Top Dividend Stock: Seagate Facing Demand Shift
If you’ve been following Seagate Technology PLC (NASDAQ:STX) stock, you know that a lot has happened in the past two years. The company, which pays one of the top dividend yields in the technology space, has seen its stock price lose more than two-thirds of its value as investors questioned the future of this data storage company.
The problem for Seagate’s disk drives started when demand for personal computers plunged as consumers shifted to handheld devices. The wireless revolution, which made many billionaires, also uprooted many traditional technology firms.
PC component makers are suffering the biggest decline in demand for the devices since the industry was born in the early 1980s. And this is what dragged Seagate shares to a level which caught many investors by surprise.
For dividend investors, the biggest concern was whether this company, one of the oldest component manufactures for PCs, will be able to sustain its dividend payment. Investors had long enjoyed STX stock’s top dividend yield and excellent capital gains; from August 2012 to December 2014, Seagate stock had delivered capital gains in excess of 600%, as it rose from a dirt-cheap $10.00 per share to $68.00 per share.
And then came the cyclical downturn in the PC industry, which followed the long, dismal performance for STX stock that I mentioned earlier.
To counter that challenge, Seagate shifted its focus to cloud computing and cost-cutting efforts. These moves seem to have restored investors’ confidence in the company’s ability to maintain its dividend yield. Last summer, Seagate announced plans to cut 6,500 positions by the end of fiscal 2017. (Source: “Seagate Announces Larger Round of Job Cuts,” The Wall Street Journal, July 11, 2016.)
It seems these efforts have started to pay off. In the most recent quarter, Seagate reported that its profit more than tripled in the September quarter, helped by the company’s recent cost cuts and increasing demand for its cloud storage products.
As Seagate’s total operating expenses fell 9.3%, its gross margin rose from 23.6% to 28.6%, suggesting that the company is generating good cash flow to continue paying its top dividend yield. (Source: “Seagate Technology Reports Fiscal First Quarter 2017 Financial Results,” Seagate Technologies, October 19, 2016.)

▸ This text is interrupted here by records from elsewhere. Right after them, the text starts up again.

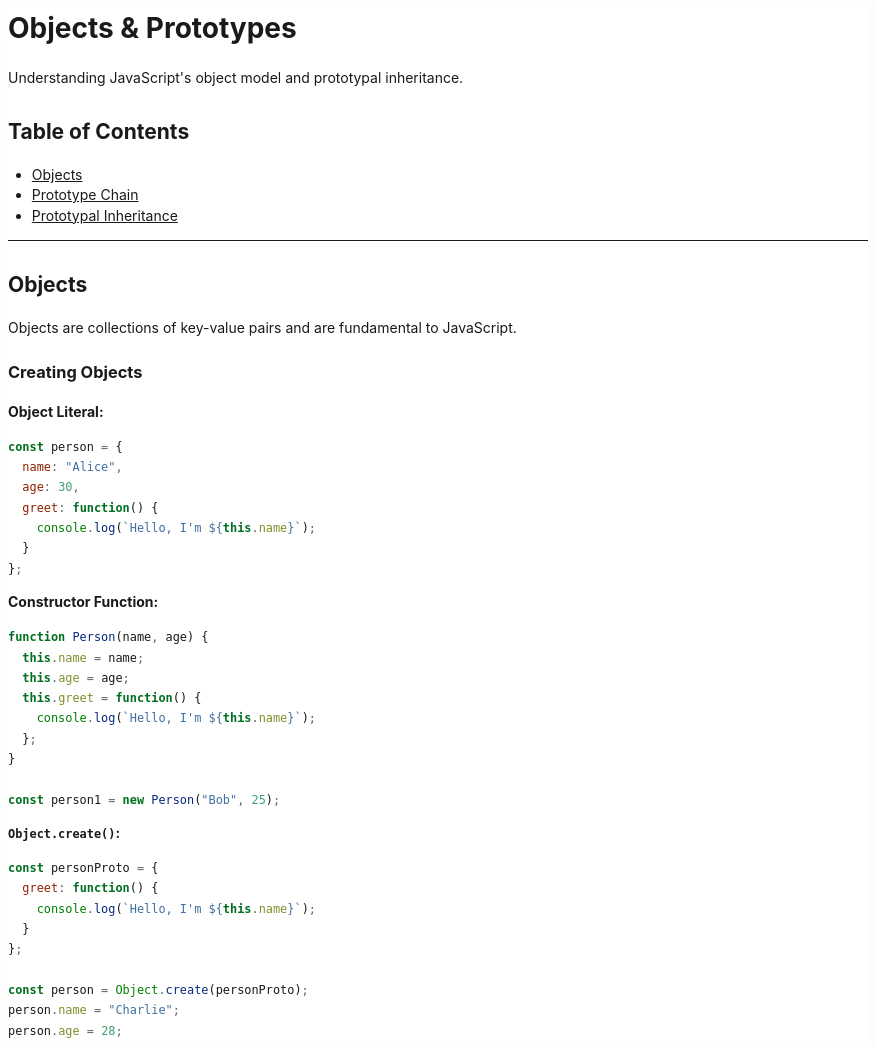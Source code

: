 # Objects & Prototypes

Understanding JavaScript's object model and prototypal inheritance.

## Table of Contents
- [Objects](#objects)
- [Prototype Chain](#prototype-chain)
- [Prototypal Inheritance](#prototypal-inheritance)

---

## Objects

Objects are collections of key-value pairs and are fundamental to JavaScript.

### Creating Objects

**Object Literal:**
```javascript
const person = {
  name: "Alice",
  age: 30,
  greet: function() {
    console.log(`Hello, I'm ${this.name}`);
  }
};
```

**Constructor Function:**
```javascript
function Person(name, age) {
  this.name = name;
  this.age = age;
  this.greet = function() {
    console.log(`Hello, I'm ${this.name}`);
  };
}

const person1 = new Person("Bob", 25);
```

**`Object.create()`:**
```javascript
const personProto = {
  greet: function() {
    console.log(`Hello, I'm ${this.name}`);
  }
};

const person = Object.create(personProto);
person.name = "Charlie";
person.age = 28;
```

And despite all the challenges during the past five years, the company continued to raise its dividend payout, and it didn’t disappoint long-term investors. Yielding 6.44% on today’s price of $39.01, Seagate stock pays a $2.52 dividend annually.

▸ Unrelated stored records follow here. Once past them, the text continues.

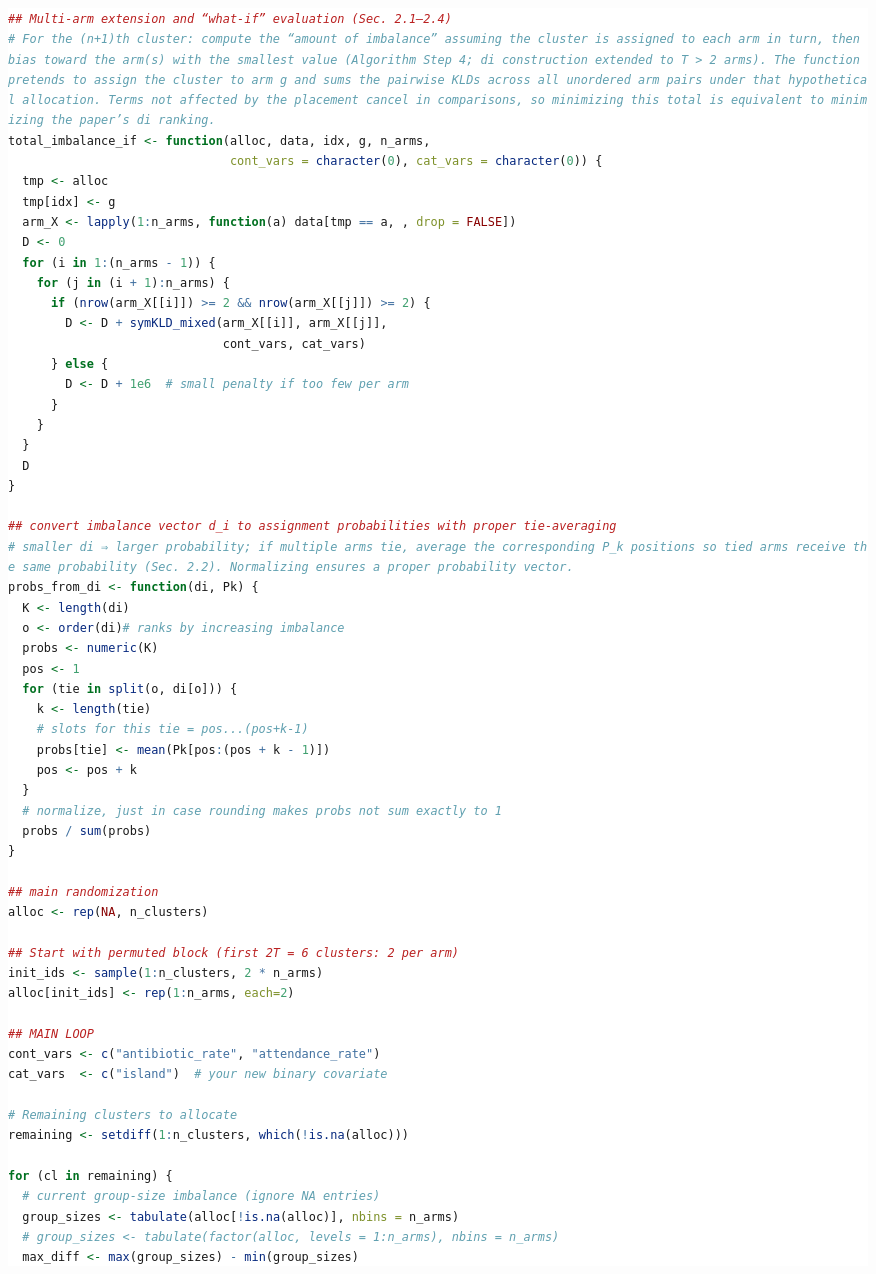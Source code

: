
 ```{.r .cell-code}
## Multi-arm extension and “what-if” evaluation (Sec. 2.1–2.4)
# For the (n+1)th cluster: compute the “amount of imbalance” assuming the cluster is assigned to each arm in turn, then bias toward the arm(s) with the smallest value (Algorithm Step 4; di construction extended to T > 2 arms). The function pretends to assign the cluster to arm g and sums the pairwise KLDs across all unordered arm pairs under that hypothetical allocation. Terms not affected by the placement cancel in comparisons, so minimizing this total is equivalent to minimizing the paper’s di ranking.
total_imbalance_if <- function(alloc, data, idx, g, n_arms,
                               cont_vars = character(0), cat_vars = character(0)) {
  tmp <- alloc
  tmp[idx] <- g
  arm_X <- lapply(1:n_arms, function(a) data[tmp == a, , drop = FALSE])
  D <- 0
  for (i in 1:(n_arms - 1)) {
    for (j in (i + 1):n_arms) {
      if (nrow(arm_X[[i]]) >= 2 && nrow(arm_X[[j]]) >= 2) {
        D <- D + symKLD_mixed(arm_X[[i]], arm_X[[j]],
                              cont_vars, cat_vars)
      } else {
        D <- D + 1e6  # small penalty if too few per arm
      }
    }
  }
  D
}

## convert imbalance vector d_i to assignment probabilities with proper tie-averaging
# smaller di ⇒ larger probability; if multiple arms tie, average the corresponding P_k positions so tied arms receive the same probability (Sec. 2.2). Normalizing ensures a proper probability vector.
probs_from_di <- function(di, Pk) {
  K <- length(di)
  o <- order(di)# ranks by increasing imbalance
  probs <- numeric(K)
  pos <- 1
  for (tie in split(o, di[o])) {
    k <- length(tie)
    # slots for this tie = pos...(pos+k-1)
    probs[tie] <- mean(Pk[pos:(pos + k - 1)])
    pos <- pos + k
  }
  # normalize, just in case rounding makes probs not sum exactly to 1
  probs / sum(probs)
}

## main randomization
alloc <- rep(NA, n_clusters)

## Start with permuted block (first 2T = 6 clusters: 2 per arm)
init_ids <- sample(1:n_clusters, 2 * n_arms)
alloc[init_ids] <- rep(1:n_arms, each=2)

## MAIN LOOP
cont_vars <- c("antibiotic_rate", "attendance_rate")
cat_vars  <- c("island")  # your new binary covariate

# Remaining clusters to allocate
remaining <- setdiff(1:n_clusters, which(!is.na(alloc)))

for (cl in remaining) {
  # current group-size imbalance (ignore NA entries)
  group_sizes <- tabulate(alloc[!is.na(alloc)], nbins = n_arms)
  # group_sizes <- tabulate(factor(alloc, levels = 1:n_arms), nbins = n_arms)
  max_diff <- max(group_sizes) - min(group_sizes)
```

But the biggest challenge for the company comes from its dividend payout ratio, which is alarmingly high at 200%. At this level, investors have to put in a lot of faith in management’s ability to turn the company around and continue to generate enough cash flows.
In simple words, Seagate’s excessively high payout ratio suggests that this policy may leave the company highly susceptible to a decline in future dividend payments. Such extremely high payouts are rarely sustainable and should warn investors that a dividend cut may be coming.
Final Word on STX Stock
But there is another way to look at this issue, and that’s related to Seagate’s dividend coverage, compared to its per-share cash flow generation. Due to its constant share buyback plans, Seagate has been able to cut its share outstanding drastically over the past four years.

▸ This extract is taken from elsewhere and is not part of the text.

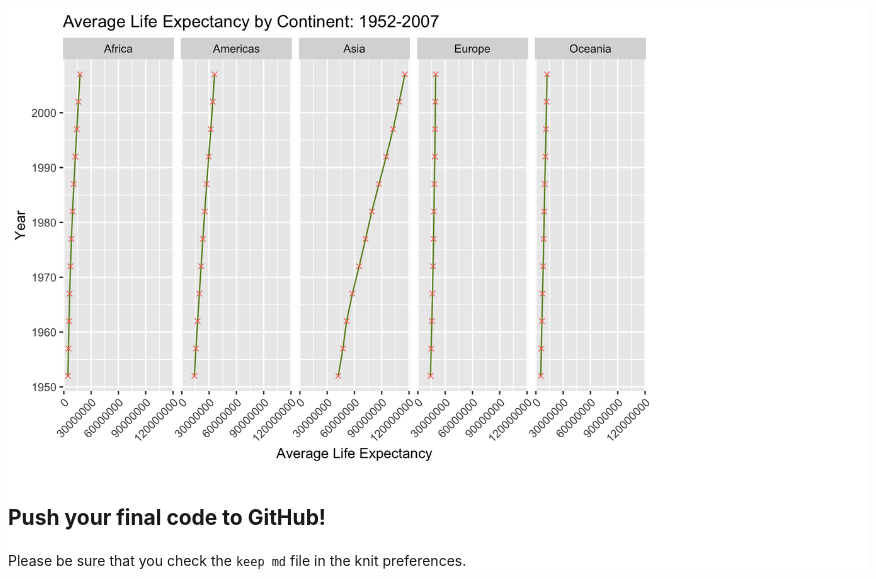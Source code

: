 <img src="hw11_files/figure-html/unnamed-chunk-15-1.png" width="75%" />

## Push your final code to GitHub!
Please be sure that you check the `keep md` file in the knit preferences.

Last year, the board of directors authorized a share repurchase plan of $2.5 billion. This doesn’t seem like a big number, but given Seagate’s market cap, this allows a considerable reduction in its share outstanding. On the other hand, Seagate has so far maintained enough levered free cash flow to cover the dividend payments.
There is no doubt that STX stock offers one of the top dividend yields in the technology space, but at the same time, this company is going through a major shift in its business, triggered by a cyclical downturn in PC demand. STX stock’s top dividend yield may be a good fit for investors with a long-term investment horizon and an appetite for risk.